Big Ten Football will begin on October 24 with a daily rapid test to announce the 2020 season


Sources said the presidents and chancellors of the Big Ten have voted to play football in 2020. Sources told Dennis Dodd of CBS Sports. The conference will begin on 24 October and the rapid test daily, as the focal point of the plan, will begin on 24 October. Additionally, the Big Ten is expected to unveil new information on myocarditis screening and the league can safely test for myocarditis in the wake of any positive tests.

Both of those concerns were major points in the Big Ten’s original decision to cancel football for Fall. An announcement from the league is “imminent” and may come as soon as Wednesday morning.

Sources told CBS Sports that the league would play eight matches in eight weeks.

On Tuesday, Nebraska President Ted Carter was caught during a hot mic stating that a Big Ten vote was scheduled to arrive during the evening. Cater later said that his comments were Taken out of context.

Chancellor Rebecca Blanc of the University of Wisconsin said on Tuesday that “we will try to plan a delayed season” once past concerns have been addressed. The conference initially canceled football for 2020 due to questions about COVID-19 testing and tracing, as well as other long-term heart issues.

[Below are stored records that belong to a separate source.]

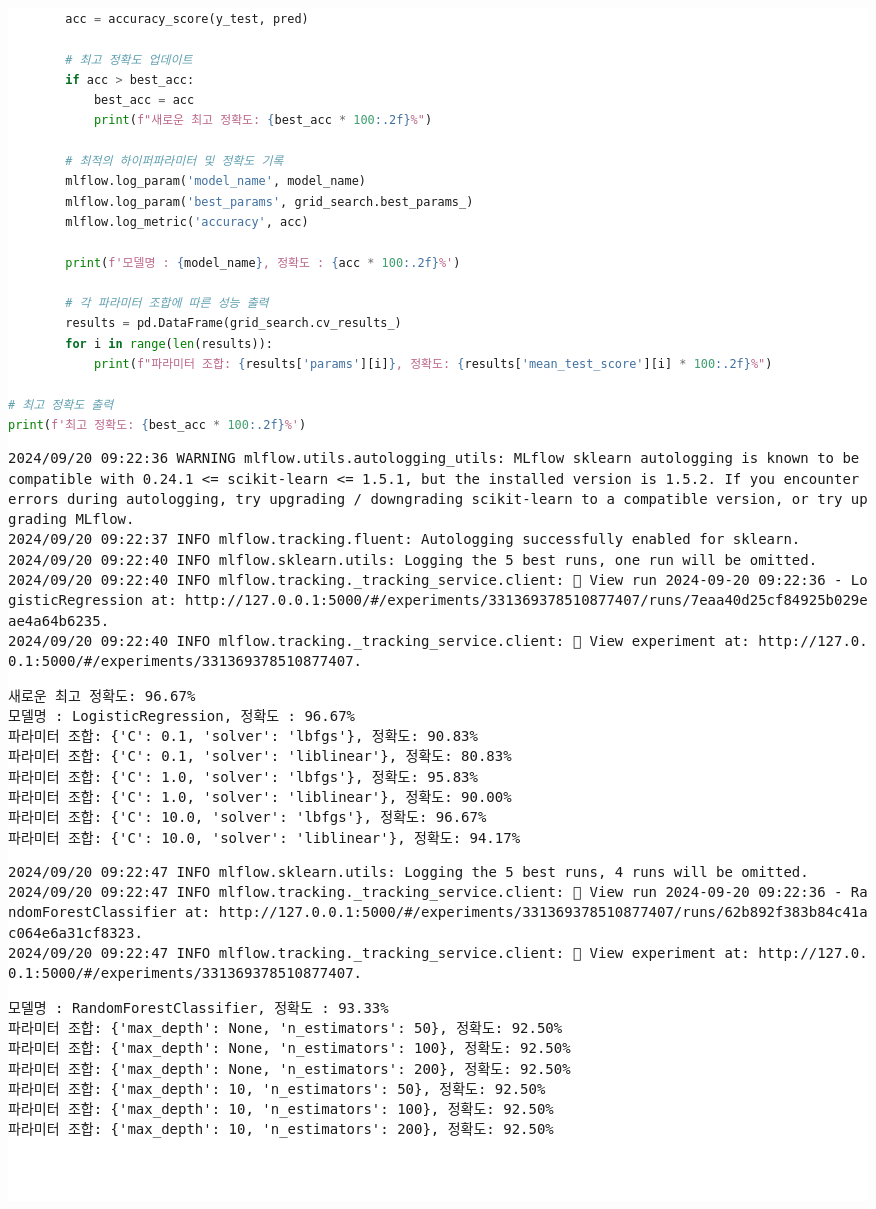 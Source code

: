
```python
        acc = accuracy_score(y_test, pred)

        # 최고 정확도 업데이트
        if acc > best_acc:
            best_acc = acc
            print(f"새로운 최고 정확도: {best_acc * 100:.2f}%")

        # 최적의 하이퍼파라미터 및 정확도 기록
        mlflow.log_param('model_name', model_name)
        mlflow.log_param('best_params', grid_search.best_params_)
        mlflow.log_metric('accuracy', acc)

        print(f'모델명 : {model_name}, 정확도 : {acc * 100:.2f}%')

        # 각 파라미터 조합에 따른 성능 출력
        results = pd.DataFrame(grid_search.cv_results_)
        for i in range(len(results)):
            print(f"파라미터 조합: {results['params'][i]}, 정확도: {results['mean_test_score'][i] * 100:.2f}%")

# 최고 정확도 출력
print(f'최고 정확도: {best_acc * 100:.2f}%')
```

<pre>
2024/09/20 09:22:36 WARNING mlflow.utils.autologging_utils: MLflow sklearn autologging is known to be compatible with 0.24.1 <= scikit-learn <= 1.5.1, but the installed version is 1.5.2. If you encounter errors during autologging, try upgrading / downgrading scikit-learn to a compatible version, or try upgrading MLflow.
2024/09/20 09:22:37 INFO mlflow.tracking.fluent: Autologging successfully enabled for sklearn.
2024/09/20 09:22:40 INFO mlflow.sklearn.utils: Logging the 5 best runs, one run will be omitted.
2024/09/20 09:22:40 INFO mlflow.tracking._tracking_service.client: 🏃 View run 2024-09-20 09:22:36 - LogisticRegression at: http://127.0.0.1:5000/#/experiments/331369378510877407/runs/7eaa40d25cf84925b029eae4a64b6235.
2024/09/20 09:22:40 INFO mlflow.tracking._tracking_service.client: 🧪 View experiment at: http://127.0.0.1:5000/#/experiments/331369378510877407.
</pre>
<pre>
새로운 최고 정확도: 96.67%
모델명 : LogisticRegression, 정확도 : 96.67%
파라미터 조합: {'C': 0.1, 'solver': 'lbfgs'}, 정확도: 90.83%
파라미터 조합: {'C': 0.1, 'solver': 'liblinear'}, 정확도: 80.83%
파라미터 조합: {'C': 1.0, 'solver': 'lbfgs'}, 정확도: 95.83%
파라미터 조합: {'C': 1.0, 'solver': 'liblinear'}, 정확도: 90.00%
파라미터 조합: {'C': 10.0, 'solver': 'lbfgs'}, 정확도: 96.67%
파라미터 조합: {'C': 10.0, 'solver': 'liblinear'}, 정확도: 94.17%
</pre>
<pre>
2024/09/20 09:22:47 INFO mlflow.sklearn.utils: Logging the 5 best runs, 4 runs will be omitted.
2024/09/20 09:22:47 INFO mlflow.tracking._tracking_service.client: 🏃 View run 2024-09-20 09:22:36 - RandomForestClassifier at: http://127.0.0.1:5000/#/experiments/331369378510877407/runs/62b892f383b84c41ac064e6a31cf8323.
2024/09/20 09:22:47 INFO mlflow.tracking._tracking_service.client: 🧪 View experiment at: http://127.0.0.1:5000/#/experiments/331369378510877407.
</pre>
<pre>
모델명 : RandomForestClassifier, 정확도 : 93.33%
파라미터 조합: {'max_depth': None, 'n_estimators': 50}, 정확도: 92.50%
파라미터 조합: {'max_depth': None, 'n_estimators': 100}, 정확도: 92.50%
파라미터 조합: {'max_depth': None, 'n_estimators': 200}, 정확도: 92.50%
파라미터 조합: {'max_depth': 10, 'n_estimators': 50}, 정확도: 92.50%
파라미터 조합: {'max_depth': 10, 'n_estimators': 100}, 정확도: 92.50%
파라미터 조합: {'max_depth': 10, 'n_estimators': 200}, 정확도: 92.50%
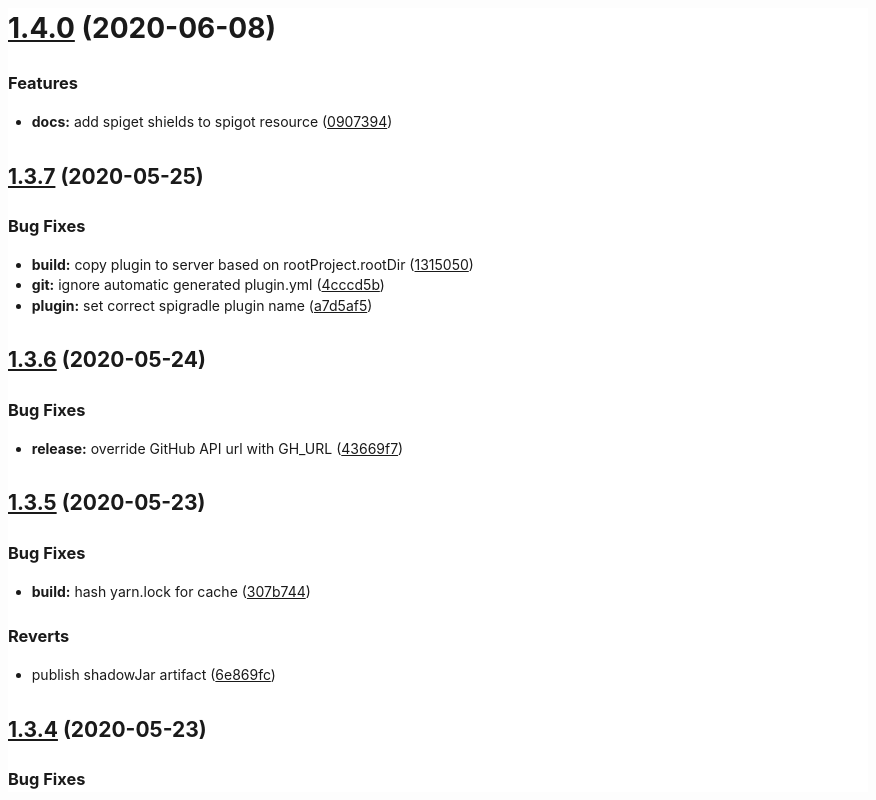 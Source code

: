 # [1.4.0](https://github.com/Silthus/spigot-plugin-template/compare/v1.3.7...v1.4.0) (2020-06-08)


### Features

* **docs:** add spiget shields to spigot resource ([0907394](https://github.com/Silthus/spigot-plugin-template/commit/090739466d919f7b6f3fe24c3a2fade87129732d))

## [1.3.7](https://github.com/Silthus/spigot-plugin-template/compare/v1.3.6...v1.3.7) (2020-05-25)


### Bug Fixes

* **build:** copy plugin to server based on rootProject.rootDir ([1315050](https://github.com/Silthus/spigot-plugin-template/commit/1315050ac27aa8740672a773ad6fc9fa14ee180e))
* **git:** ignore automatic generated plugin.yml ([4cccd5b](https://github.com/Silthus/spigot-plugin-template/commit/4cccd5b1197311dd456bb742c2ec5cb06dcadb8f))
* **plugin:** set correct spigradle plugin name ([a7d5af5](https://github.com/Silthus/spigot-plugin-template/commit/a7d5af590f8b8b06bf5350bff8e25059cdc4f7d6))

## [1.3.6](https://github.com/Silthus/spigot-plugin-template/compare/v1.3.5...v1.3.6) (2020-05-24)


### Bug Fixes

* **release:** override GitHub API url with GH_URL ([43669f7](https://github.com/Silthus/spigot-plugin-template/commit/43669f730eee93f4c62a9bae1d0666a9513a8046))

## [1.3.5](https://github.com/Silthus/spigot-plugin-template/compare/v1.3.4...v1.3.5) (2020-05-23)


### Bug Fixes

* **build:** hash yarn.lock for cache ([307b744](https://github.com/Silthus/spigot-plugin-template/commit/307b744c7a15fe940d1d8e967e44c93a3063cc67))


### Reverts

* publish shadowJar artifact  ([6e869fc](https://github.com/Silthus/spigot-plugin-template/commit/6e869fcc11de056faad831f215c80538c112435b))

## [1.3.4](https://github.com/Silthus/spigot-plugin-template/compare/v1.3.3...v1.3.4) (2020-05-23)


### Bug Fixes
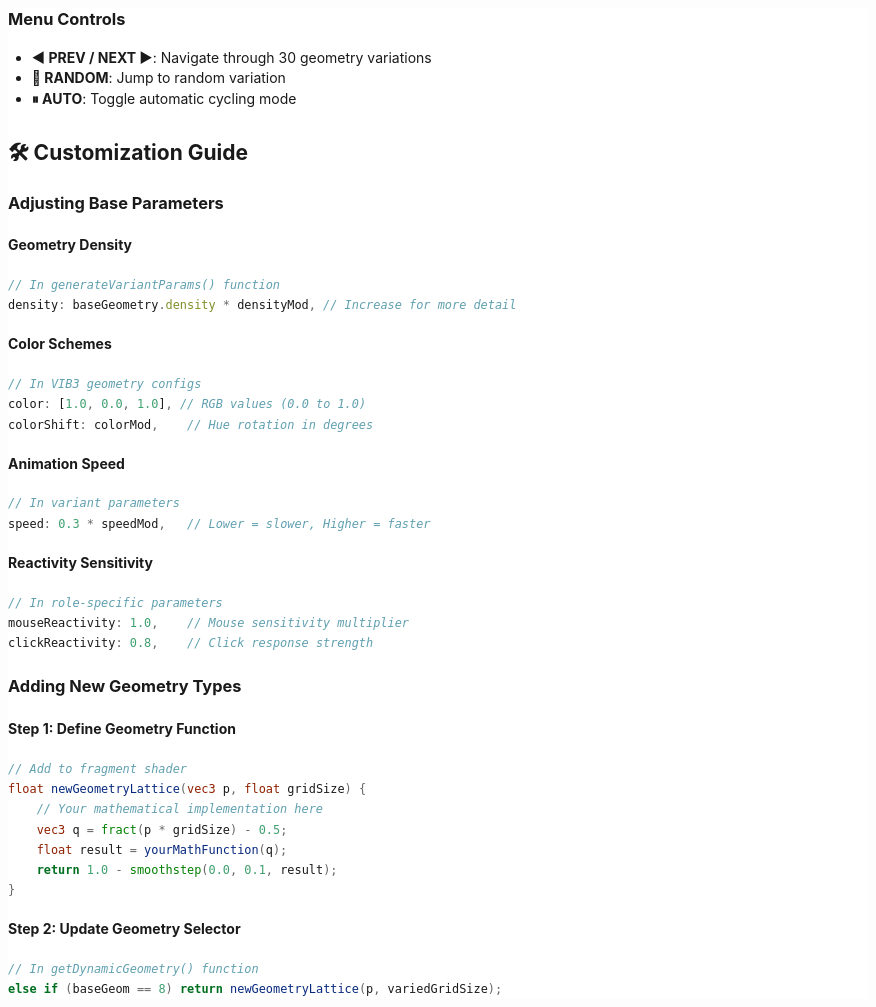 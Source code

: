 ### **Menu Controls**
- **◀ PREV / NEXT ▶**: Navigate through 30 geometry variations
- **🎲 RANDOM**: Jump to random variation
- **⏸ AUTO**: Toggle automatic cycling mode

## 🛠️ Customization Guide

### **Adjusting Base Parameters**

#### **Geometry Density**
```javascript
// In generateVariantParams() function
density: baseGeometry.density * densityMod, // Increase for more detail
```

#### **Color Schemes**
```javascript
// In VIB3 geometry configs
color: [1.0, 0.0, 1.0], // RGB values (0.0 to 1.0)
colorShift: colorMod,    // Hue rotation in degrees
```

#### **Animation Speed**
```javascript
// In variant parameters
speed: 0.3 * speedMod,   // Lower = slower, Higher = faster
```

#### **Reactivity Sensitivity**
```javascript
// In role-specific parameters
mouseReactivity: 1.0,    // Mouse sensitivity multiplier
clickReactivity: 0.8,    // Click response strength
```

### **Adding New Geometry Types**

#### **Step 1: Define Geometry Function**
```glsl
// Add to fragment shader
float newGeometryLattice(vec3 p, float gridSize) {
    // Your mathematical implementation here
    vec3 q = fract(p * gridSize) - 0.5;
    float result = yourMathFunction(q);
    return 1.0 - smoothstep(0.0, 0.1, result);
}
```

#### **Step 2: Update Geometry Selector**
```glsl
// In getDynamicGeometry() function
else if (baseGeom == 8) return newGeometryLattice(p, variedGridSize);
```

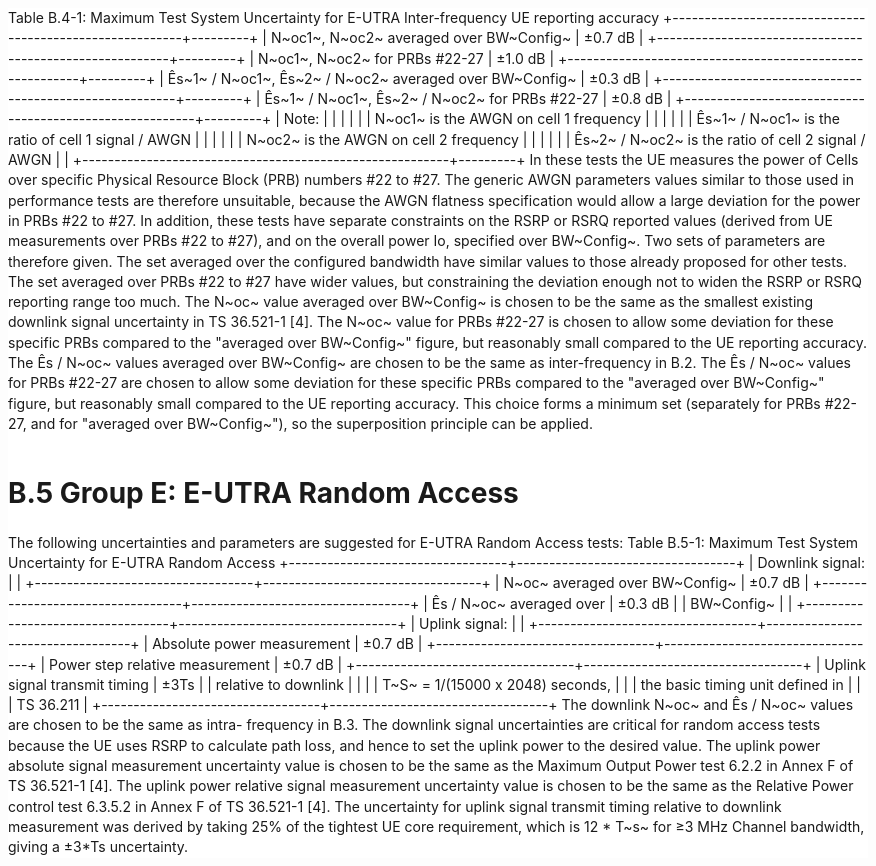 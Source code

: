 Table B.4-1: Maximum Test System Uncertainty for E-UTRA Inter-frequency UE
reporting accuracy
+---------------------------------------------------------+---------+ | N~oc1~, N~oc2~ averaged over BW~Config~ | ±0.7 dB | +---------------------------------------------------------+---------+ | N~oc1~, N~oc2~ for PRBs #22-27 | ±1.0 dB | +---------------------------------------------------------+---------+ | Ês~1~ / N~oc1~, Ês~2~ / N~oc2~ averaged over BW~Config~ | ±0.3 dB | +---------------------------------------------------------+---------+ | Ês~1~ / N~oc1~, Ês~2~ / N~oc2~ for PRBs #22-27 | ±0.8 dB | +---------------------------------------------------------+---------+ | Note: | | | | | | N~oc1~ is the AWGN on cell 1 frequency | | | | | | Ês~1~ / N~oc1~ is the ratio of cell 1 signal / AWGN | | | | | | N~oc2~ is the AWGN on cell 2 frequency | | | | | | Ês~2~ / N~oc2~ is the ratio of cell 2 signal / AWGN | | +---------------------------------------------------------+---------+
In these tests the UE measures the power of Cells over specific Physical
Resource Block (PRB) numbers #22 to #27. The generic AWGN parameters values
similar to those used in performance tests are therefore unsuitable, because
the AWGN flatness specification would allow a large deviation for the power in
PRBs #22 to #27.
In addition, these tests have separate constraints on the RSRP or RSRQ
reported values (derived from UE measurements over PRBs #22 to #27), and on
the overall power Io, specified over BW~Config~.
Two sets of parameters are therefore given. The set averaged over the
configured bandwidth have similar values to those already proposed for other
tests. The set averaged over PRBs #22 to #27 have wider values, but
constraining the deviation enough not to widen the RSRP or RSRQ reporting
range too much.
The N~oc~ value averaged over BW~Config~ is chosen to be the same as the
smallest existing downlink signal uncertainty in TS 36.521-1 [4].
The N~oc~ value for PRBs #22-27 is chosen to allow some deviation for these
specific PRBs compared to the "averaged over BW~Config~" figure, but
reasonably small compared to the UE reporting accuracy.
The Ês / N~oc~ values averaged over BW~Config~ are chosen to be the same as
inter-frequency in B.2.
The Ês / N~oc~ values for PRBs #22-27 are chosen to allow some deviation for
these specific PRBs compared to the "averaged over BW~Config~" figure, but
reasonably small compared to the UE reporting accuracy.
This choice forms a minimum set (separately for PRBs #22-27, and for "averaged
over BW~Config~"), so the superposition principle can be applied.
# B.5 Group E: E-UTRA Random Access
The following uncertainties and parameters are suggested for E-UTRA Random
Access tests:
Table B.5-1: Maximum Test System Uncertainty for E-UTRA Random Access
+----------------------------------+----------------------------------+ | Downlink signal: | | +----------------------------------+----------------------------------+ | N~oc~ averaged over BW~Config~ | ±0.7 dB | +----------------------------------+----------------------------------+ | Ês / N~oc~ averaged over | ±0.3 dB | | BW~Config~ | | +----------------------------------+----------------------------------+ | Uplink signal: | | +----------------------------------+----------------------------------+ | Absolute power measurement | ±0.7 dB | +----------------------------------+----------------------------------+ | Power step relative measurement | ±0.7 dB | +----------------------------------+----------------------------------+ | Uplink signal transmit timing | ±3Ts | | relative to downlink | | | | T~S~ = 1/(15000 x 2048) seconds, | | | the basic timing unit defined in | | | TS 36.211 | +----------------------------------+----------------------------------+
The downlink N~oc~ and Ês / N~oc~ values are chosen to be the same as intra-
frequency in B.3. The downlink signal uncertainties are critical for random
access tests because the UE uses RSRP to calculate path loss, and hence to set
the uplink power to the desired value.
The uplink power absolute signal measurement uncertainty value is chosen to be
the same as the Maximum Output Power test 6.2.2 in Annex F of TS 36.521-1 [4].
The uplink power relative signal measurement uncertainty value is chosen to be
the same as the Relative Power control test 6.3.5.2 in Annex F of TS 36.521-1
[4].
The uncertainty for uplink signal transmit timing relative to downlink
measurement was derived by taking 25% of the tightest UE core requirement,
which is 12 * T~s~ for ≥3 MHz Channel bandwidth, giving a ±3*Ts uncertainty. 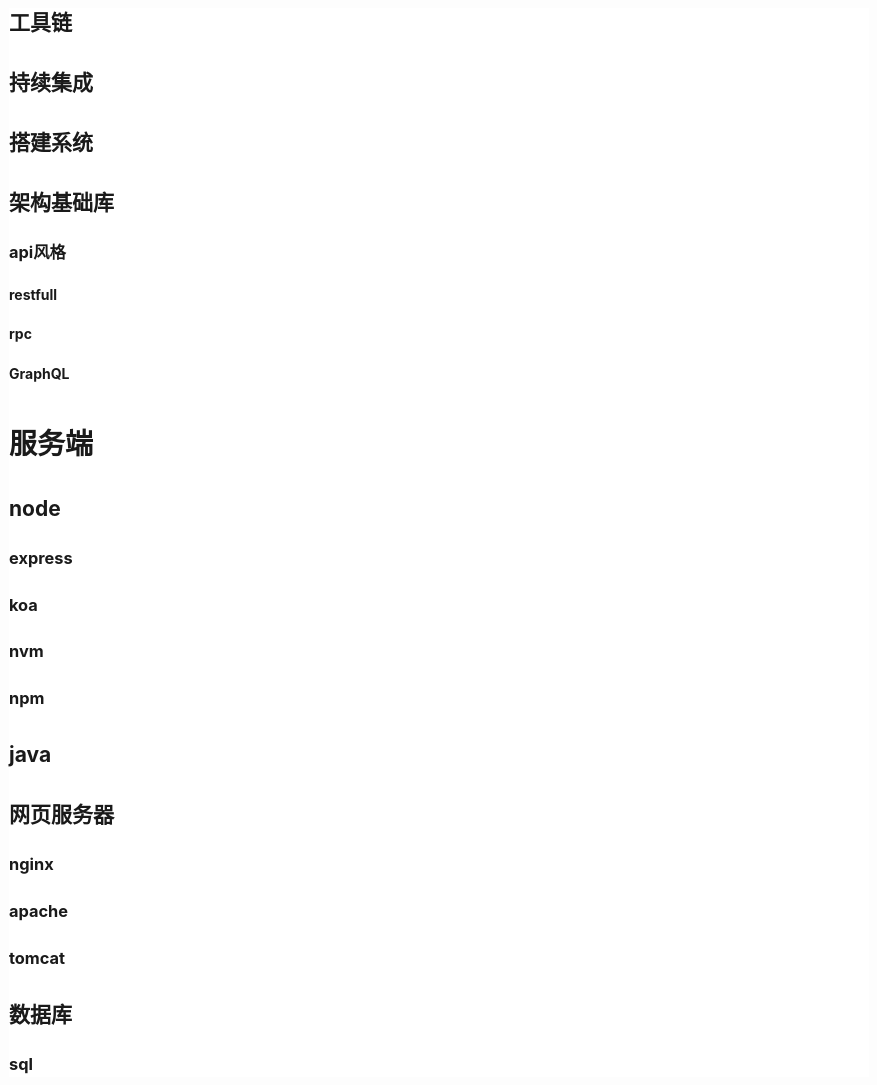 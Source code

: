 ## 工具链

## 持续集成

## 搭建系统


## 架构基础库
### api风格

#### restfull

#### rpc

#### GraphQL

# 服务端

## node

### express

### koa

### nvm


### npm

## java

## 网页服务器

### nginx

### apache

### tomcat

## 数据库

### sql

The Medical Subcommittee of the Conference’s return to the competition’s task force met with the league’s eight presidents and vice chancellors on Saturday, according to several outlets. The purpose of the meeting was allegedly to share updated medical information, including the availability of more extensive rapid response antigen testing that could allow teams to conduct daily tests while reducing the need for contact tracing.

Additionally, new information about myocarditis – and inflammation of the heart muscle – was expected to be shared. Part of the Big Ten’s decision to avoid football for a later date was based on a study outlining concerns over myocarditis and its link to COVID-19.

Meanwhile, Sunday’s meeting was expected to include more logical constraints: when / how to start, the minimum threshold for the competition and so on. Several return dates have already been thrown, including Thanksgiving Weekend and October 10. According to ESPN, a return date will be completed in mid-October that could resume football based on Big Ten trial availability. A Big Ten source previously told Dennis Dodd of CBS Sports that the Oct. 10 return date was “not happening.”

The review is a result of considerable reversal for the Big Ten’s opening decision, which went 11–3 only to play football at Ohio State, Nebraska and Iowa. Most notably, Conference and Commissioner Kevin Warren received pushback for their inability to get their Mailed message and coach presidents and players on the same page from member presidents. The Big Ten has fought a multi-front PR battle because it has received pressure from players, coaches, parents, and even President Donald Trump. In an open letter eight days after football was canceled, Warren said that the Big Ten decision would not be retried.

This has clearly changed. To reverse the vote, the league requires nine out of 14 votes, meaning the six presidents or chancellors who previously voted to cancel football will have to change course. Nevertheless, there are many obstacles to an actual return to football. Wisconsin football and hockey, for example, stopped for two weeks after a rash of COVID positives. Meanwhile, games across the country are postponed left and right. Virginia-Virginia Tech, Houston-Memphis, Army-BYU and SMU-TCU are some of the games that will either have to find a new date or be canceled altogether.